Below are some records; output exactly the lines from the line with "зал тусклым светом._" to the line with "Аббат стоит в", both ends kept, and nothing more.

***** INFORMATION SHOWN *****

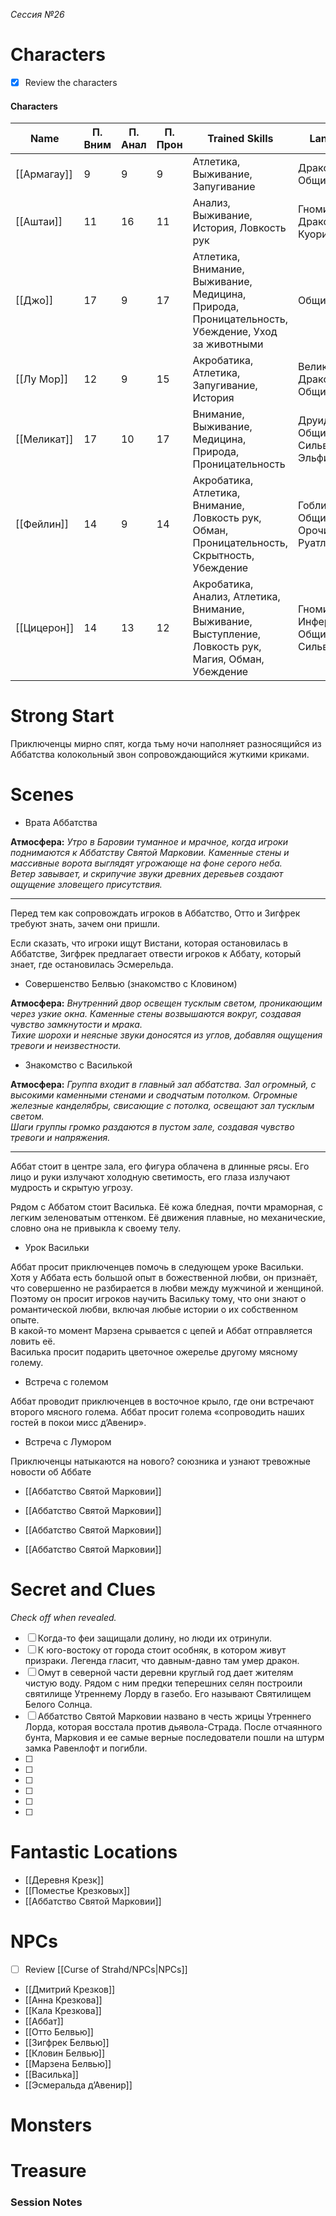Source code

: _Сессия №26_

# Characters

- [x] Review the characters

#### Characters

|Name|П. Вним|П. Анал|П. Прон|Trained Skills|Languages|
|---|---|---|---|---|---|
|[[Армагау]]|9|9|9|Атлетика, Выживание, Запугивание|Драконий, Общий|
|[[Аштаи]]|11|16|11|Анализ, Выживание, История, Ловкость рук|Гномий, Драконий, Куори, Общий|
|[[Джо]]|17|9|17|Атлетика, Внимание, Выживание, Медицина, Природа, Проницательность, Убеждение, Уход за животными|Общий|
|[[Лу Мор]]|12|9|15|Акробатика, Атлетика, Запугивание, История|Великаний, Драконий, Общий|
|[[Меликат]]|17|10|17|Внимание, Выживание, Медицина, Природа, Проницательность|Друидический, Общий, Сильван, Эльфийский|
|[[Фейлин]]|14|9|14|Акробатика, Атлетика, Внимание, Ловкость рук, Обман, Проницательность, Скрытность, Убеждение|Гоблинский, Общий, Орочий, Руатлек|
|[[Цицерон]]|14|13|12|Акробатика, Анализ, Атлетика, Внимание, Выживание, Выступление, Ловкость рук, Магия, Обман, Убеждение|Гномий, Инфернальный, Общий, Сильван|

  
  

# Strong Start

Приключенцы мирно спят, когда тьму ночи наполняет разносящийся из Аббатства колокольный звон сопровождающийся жуткими криками.

# Scenes

- Врата Аббатства

**Атмосфера:** _Утро в Баровии туманное и мрачное, когда игроки поднимаются к Аббатству Святой Марковии. Каменные стены и массивные ворота выглядят угрожающе на фоне серого неба._  
_Ветер завывает, и скрипучие звуки древних деревьев создают ощущение зловещего присутствия._  

---

Перед тем как сопровождать игроков в Аббатство, Отто и Зигфрек требуют знать, зачем они пришли.

Если сказать, что игроки ищут Вистани, которая остановилась в Аббатстве, Зигфрек предлагает отвести игроков к Аббату, который знает, где остановилась Эсмерельда.

  

- Совершенство Белвью (знакомство с Кловином)

**Атмосфера:** _Внутренний двор освещен тусклым светом, проникающим через узкие окна. Каменные стены возвышаются вокруг, создавая чувство замкнутости и мрака._  
_Тихие шорохи и неясные звуки доносятся из углов, добавляя ощущения тревоги и неизвестности._  

  

- Знакомство с Василькой

**Атмосфера:** _Группа входит в главный зал аббатства. Зал огромный, с высокими каменными стенами и сводчатым потолком. Огромные железные канделябры, свисающие с потолка, освещают зал тусклым светом._  
_Шаги группы громко раздаются в пустом зале, создавая чувство тревоги и напряжения._  

---

Аббат стоит в центре зала, его фигура облачена в длинные рясы. Его лицо и руки излучают холодную светимость, его глаза излучают мудрость и скрытую угрозу.

Рядом с Аббатом стоит Василька. Её кожа бледная, почти мраморная, с легким зеленоватым оттенком. Её движения плавные, но механические, словно она не привыкла к своему телу.

  

- Урок Васильки

Аббат просит приключенцев помочь в следующем уроке Васильки. Хотя у Аббата есть большой опыт в божественной любви, он признаёт, что совершенно не разбирается в любви между мужчиной и женщиной. Поэтому он просит игроков научить Васильку тому, что они знают о романтической любви, включая любые истории о их собственном опыте.  
В какой-то момент Марзена срывается с цепей и Аббат отправляется ловить её.  
Василька просит подарить цветочное ожерелье другому мясному голему.  

  

- Встреча с големом

Аббат проводит приключенцев в восточное крыло, где они встречают второго мясного голема. Аббат просит голема «сопроводить наших гостей в покои мисс д’Авенир».

  

- Встреча с Лумором

Приключенцы натыкаются на нового? союзника и узнают тревожные новости об Аббате  
  

- [[Аббатство Святой Марковии]]

  

- [[Аббатство Святой Марковии]]

  

- [[Аббатство Святой Марковии]]

  

- [[Аббатство Святой Марковии]]

  

# Secret and Clues

_Check off when revealed._

- [ ] Когда-то феи защищали долину, но люди их отринули.
- [ ] К юго-востоку от города стоит особняк, в котором живут призраки. Легенда гласит, что давным-давно там умер дракон.
- [ ] Омут в северной части деревни круглый год дает жителям чистую воду. Рядом с ним предки теперешних селян построили святилище Утреннему Лорду в газебо. Его называют Святилищем Белого Солнца.
- [ ] Аббатство Святой Марковии названо в честь жрицы Утреннего Лорда, которая восстала против дьявола-Страда. После отчаянного бунта, Марковия и ее самые верные последователи пошли на штурм замка Равенлофт и погибли.
- [ ]
- [ ]
- [ ]
- [ ]
- [ ]
- [ ]

# Fantastic Locations

- [[Деревня Крезк]]
- [[Поместье Крезковых]]
- [[Аббатство Святой Марковии]]

# NPCs

- [ ] Review [[Curse of Strahd/NPCs|NPCs]]

- [[Дмитрий Крезков]]
- [[Анна Крезкова]]
- [[Кала Крезкова]]
- [[Аббат]]
- [[Отто Белвью]]
- [[Зигфрек Белвью]]
- [[Кловин Белвью]]
- [[Марзена Белвью]]
- [[Василька]]
- [[Эсмеральда д’Авенир]]

# Monsters

# Treasure

### Session Notes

*****

EXERCISE RESPONSE:
**Атмосфера:** _Группа входит в главный зал аббатства. Зал огромный, с высокими каменными стенами и сводчатым потолком. Огромные железные канделябры, свисающие с потолка, освещают зал тусклым светом._  
_Шаги группы громко раздаются в пустом зале, создавая чувство тревоги и напряжения._  

---

Аббат стоит в центре зала, его фигура облачена в длинные рясы. Его лицо и руки излучают холодную светимость, его глаза излучают мудрость и скрытую угрозу.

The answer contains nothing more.